* Your objective:
Gather the lines below that include the string "查询存在的交易对", copying each in full.

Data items
□ □ □ □ □

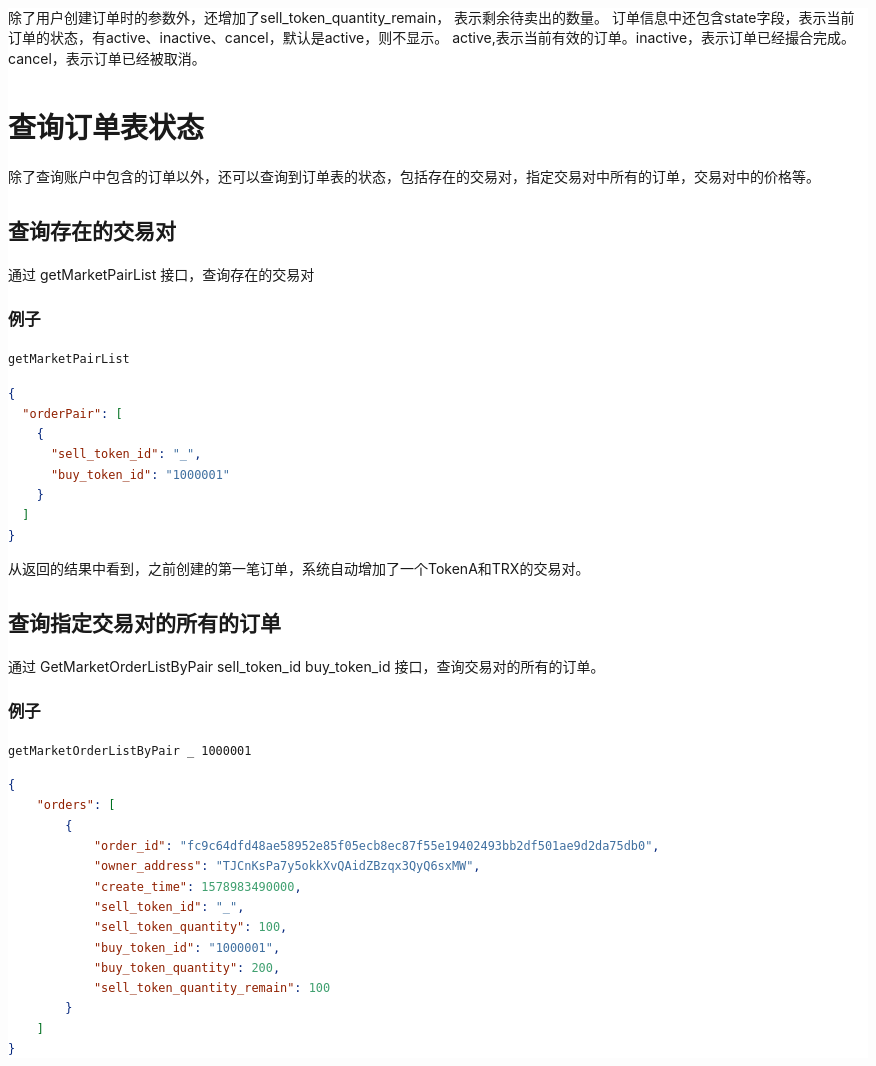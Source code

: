 除了用户创建订单时的参数外，还增加了sell_token_quantity_remain， 表示剩余待卖出的数量。
订单信息中还包含state字段，表示当前订单的状态，有active、inactive、cancel，默认是active，则不显示。
active,表示当前有效的订单。inactive，表示订单已经撮合完成。cancel，表示订单已经被取消。

# 查询订单表状态

除了查询账户中包含的订单以外，还可以查询到订单表的状态，包括存在的交易对，指定交易对中所有的订单，交易对中的价格等。

## 查询存在的交易对

通过 getMarketPairList 接口，查询存在的交易对

### 例子

```text  
getMarketPairList
```

```json  
{
  "orderPair": [
    {
      "sell_token_id": "_",
      "buy_token_id": "1000001"
    }
  ]
}
```

从返回的结果中看到，之前创建的第一笔订单，系统自动增加了一个TokenA和TRX的交易对。

## 查询指定交易对的所有的订单

通过 GetMarketOrderListByPair sell_token_id buy_token_id 接口，查询交易对的所有的订单。

### 例子

```shell  
getMarketOrderListByPair _ 1000001
```

```json  
{
    "orders": [
        {
            "order_id": "fc9c64dfd48ae58952e85f05ecb8ec87f55e19402493bb2df501ae9d2da75db0",
            "owner_address": "TJCnKsPa7y5okkXvQAidZBzqx3QyQ6sxMW",
            "create_time": 1578983490000,
            "sell_token_id": "_",
            "sell_token_quantity": 100,
            "buy_token_id": "1000001",
            "buy_token_quantity": 200,
            "sell_token_quantity_remain": 100
        }
    ]
}
```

□ □ □ □ □

* Written response:
## 查询存在的交易对
通过 getMarketPairList 接口，查询存在的交易对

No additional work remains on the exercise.